CORPUS CHRISTI, TEXAS--Booming U.S. oil exports have set off a scramble to build Gulf Coast ports to handle more than 3 million barrels per day in new supplies expected over the next five years.
Of seven proposed oil-export projects, nowhere is the opportunity greater or the competition more fierce than in Corpus Christi, Texas, where three firms are vying to open the state's first deepwater port. Commodities trader Trafigura has taken an early lead with a planned offshore facility that has an easier path to regulatory approval and faces fewer objections from environmentalists.
Its chief competitor - a partnership of investor Carlyle Group and the Port of Corpus Christi to build an onshore port - has responded by petitioning regulators to kill Trafigura's project. Port lobbyists have cited past criminal allegations involving the firm in other countries and potentially "catastrophic" environmental impacts.
Rising demand for new ports follows a 2015 decision by the U.S. Congress to lift a 40-year ban on crude exports after advances in drilling techniques sparked a rapid rise in domestic shale production - especially in Texas. The United States had been the world's top oil buyer for decades, and its port infrastructure was built to import rather than export.

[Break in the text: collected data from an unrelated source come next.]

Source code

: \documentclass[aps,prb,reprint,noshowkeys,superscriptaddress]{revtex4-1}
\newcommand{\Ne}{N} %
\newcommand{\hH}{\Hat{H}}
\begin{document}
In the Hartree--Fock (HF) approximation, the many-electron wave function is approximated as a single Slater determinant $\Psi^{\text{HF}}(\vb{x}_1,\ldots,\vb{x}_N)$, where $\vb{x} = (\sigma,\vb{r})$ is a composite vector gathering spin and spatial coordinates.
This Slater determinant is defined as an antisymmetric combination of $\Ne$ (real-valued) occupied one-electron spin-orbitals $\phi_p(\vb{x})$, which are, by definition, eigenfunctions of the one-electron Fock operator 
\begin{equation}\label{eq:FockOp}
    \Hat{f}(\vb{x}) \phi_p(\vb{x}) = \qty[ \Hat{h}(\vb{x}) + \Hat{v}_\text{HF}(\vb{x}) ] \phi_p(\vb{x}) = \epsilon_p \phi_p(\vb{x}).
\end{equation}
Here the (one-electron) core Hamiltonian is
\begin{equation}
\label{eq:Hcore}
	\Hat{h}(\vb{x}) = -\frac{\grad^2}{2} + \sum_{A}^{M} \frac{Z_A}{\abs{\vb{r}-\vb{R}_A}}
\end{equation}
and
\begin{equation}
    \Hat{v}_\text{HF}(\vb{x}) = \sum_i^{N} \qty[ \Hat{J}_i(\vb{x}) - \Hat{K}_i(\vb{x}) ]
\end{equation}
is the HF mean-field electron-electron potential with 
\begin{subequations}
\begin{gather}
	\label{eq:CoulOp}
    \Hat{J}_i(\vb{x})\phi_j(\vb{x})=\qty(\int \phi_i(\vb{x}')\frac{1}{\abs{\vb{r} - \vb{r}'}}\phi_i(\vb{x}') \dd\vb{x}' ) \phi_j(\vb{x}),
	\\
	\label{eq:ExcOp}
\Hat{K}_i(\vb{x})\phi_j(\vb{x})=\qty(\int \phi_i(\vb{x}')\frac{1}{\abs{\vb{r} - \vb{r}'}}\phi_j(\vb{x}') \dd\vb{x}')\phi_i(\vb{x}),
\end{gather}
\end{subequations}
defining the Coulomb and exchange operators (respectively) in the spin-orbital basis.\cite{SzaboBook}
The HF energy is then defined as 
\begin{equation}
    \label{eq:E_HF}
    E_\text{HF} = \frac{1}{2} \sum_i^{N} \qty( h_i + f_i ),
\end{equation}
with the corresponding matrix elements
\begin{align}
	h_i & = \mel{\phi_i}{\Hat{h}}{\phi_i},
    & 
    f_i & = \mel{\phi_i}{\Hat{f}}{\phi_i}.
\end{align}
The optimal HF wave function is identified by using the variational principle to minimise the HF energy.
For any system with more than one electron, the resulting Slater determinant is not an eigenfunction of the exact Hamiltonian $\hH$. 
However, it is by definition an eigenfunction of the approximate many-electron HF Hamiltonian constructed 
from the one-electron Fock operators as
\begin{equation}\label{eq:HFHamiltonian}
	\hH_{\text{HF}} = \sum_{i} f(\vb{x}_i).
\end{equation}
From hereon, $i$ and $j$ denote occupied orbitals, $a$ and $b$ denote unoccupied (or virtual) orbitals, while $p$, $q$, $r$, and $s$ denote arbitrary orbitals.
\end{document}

Now, surging exports threaten to overwhelm existing ports as U.S. production is projected to hit 12 million barrels per day (bpd) this year, up from 9.35 million in 2017. "We've got a wave of oil headed toward the coast," said Jeremiah Ashcroft III, chief executive of Lone Star Ports LLC, the Carlyle-backed company formed to develop its Corpus Christi project.

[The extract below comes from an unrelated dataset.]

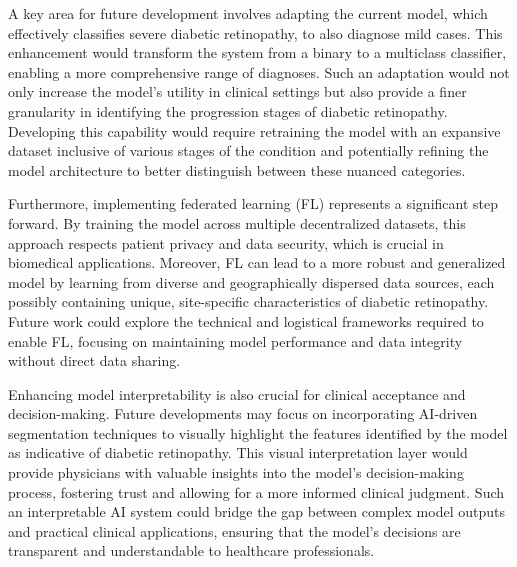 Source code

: A key area for future development involves adapting the current model, which effectively classifies severe diabetic retinopathy, to also diagnose mild cases. This enhancement would transform the system from a binary to a multiclass classifier, enabling a more comprehensive range of diagnoses. Such an adaptation would not only increase the model's utility in clinical settings but also provide a finer granularity in identifying the progression stages of diabetic retinopathy. Developing this capability would require retraining the model with an expansive dataset inclusive of various stages of the condition and potentially refining the model architecture to better distinguish between these nuanced categories.

Furthermore, implementing federated learning (FL) represents a significant step forward. By training the model across multiple decentralized datasets, this approach respects patient privacy and data security, which is crucial in biomedical applications. Moreover, FL can lead to a more robust and generalized model by learning from diverse and geographically dispersed data sources, each possibly containing unique, site-specific characteristics of diabetic retinopathy. Future work could explore the technical and logistical frameworks required to enable FL, focusing on maintaining model performance and data integrity without direct data sharing.

Enhancing model interpretability is also crucial for clinical acceptance and decision-making. Future developments may focus on incorporating AI-driven segmentation techniques to visually highlight the features identified by the model as indicative of diabetic retinopathy. This visual interpretation layer would provide physicians with valuable insights into the model’s decision-making process, fostering trust and allowing for a more informed clinical judgment. Such an interpretable AI system could bridge the gap between complex model outputs and practical clinical applications, ensuring that the model's decisions are transparent and understandable to healthcare professionals.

Only one U.S. facility, the Louisiana Offshore Oil Port, can fully load supertankers capable of carrying 2 million barrels. The Corpus Christi port - the closest to the most prolific shale fields in Texas - exports less than 1 million bpd, and its harbor is too shallow to fully load supertankers.

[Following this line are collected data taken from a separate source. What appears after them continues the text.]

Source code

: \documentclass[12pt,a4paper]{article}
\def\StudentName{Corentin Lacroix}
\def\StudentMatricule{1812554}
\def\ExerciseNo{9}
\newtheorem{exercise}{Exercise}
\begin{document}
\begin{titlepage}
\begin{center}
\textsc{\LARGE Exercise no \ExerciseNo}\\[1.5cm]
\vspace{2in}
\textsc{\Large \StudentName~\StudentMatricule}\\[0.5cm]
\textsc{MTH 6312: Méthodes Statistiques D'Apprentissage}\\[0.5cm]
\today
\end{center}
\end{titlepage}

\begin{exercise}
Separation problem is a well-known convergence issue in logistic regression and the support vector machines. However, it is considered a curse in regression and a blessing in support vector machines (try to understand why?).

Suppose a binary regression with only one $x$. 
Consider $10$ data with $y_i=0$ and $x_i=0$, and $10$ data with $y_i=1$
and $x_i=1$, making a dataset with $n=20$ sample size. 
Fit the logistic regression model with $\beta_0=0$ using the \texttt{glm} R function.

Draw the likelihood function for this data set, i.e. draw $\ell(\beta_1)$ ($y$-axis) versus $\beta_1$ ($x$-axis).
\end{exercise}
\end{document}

The market ultimately may support more than one new deepwater port, but the first firm to build near Corpus Christi will have the best shot at cutting long-term deals with producers expected to ship an estimated 2.1 million bpd to the region through new pipelines set to open this year. "Right now, there's only enough room for one project," Ashcroft said.
Carlyle plans a $1 billion port to handle 1.4 million bpd. Trafigura, which has not disclosed its planned investment in the port, would handle much less, at 500,000 bpd. But Trafigura's operation would siphon off revenue from the Port of Corpus Christi and Carlyle's project because Trafigura would serve shippers offshore, before they reach the harbor.
Carlyle declined to make an executive available for an interview and referred questions to Lone Star. Trafigura said in a statement that its port would leave room for other projects because it would handle only a portion of the expected new oil flows.
A third competitor, pipeline operator Magellan Midstream Partners LP, plans an export terminal on the Corpus Christi harbor, near Carlyle's proposed site. But Magellan faces a roadblock because port officials last year agreed to work exclusively with Carlyle. Magellan said in a statement that it has not decided whether to build the project.
Companies including Kinder Morgan Inc, JupiterMLP and Tallgrass Energy have also proposed offshore ports along the Gulf Coast.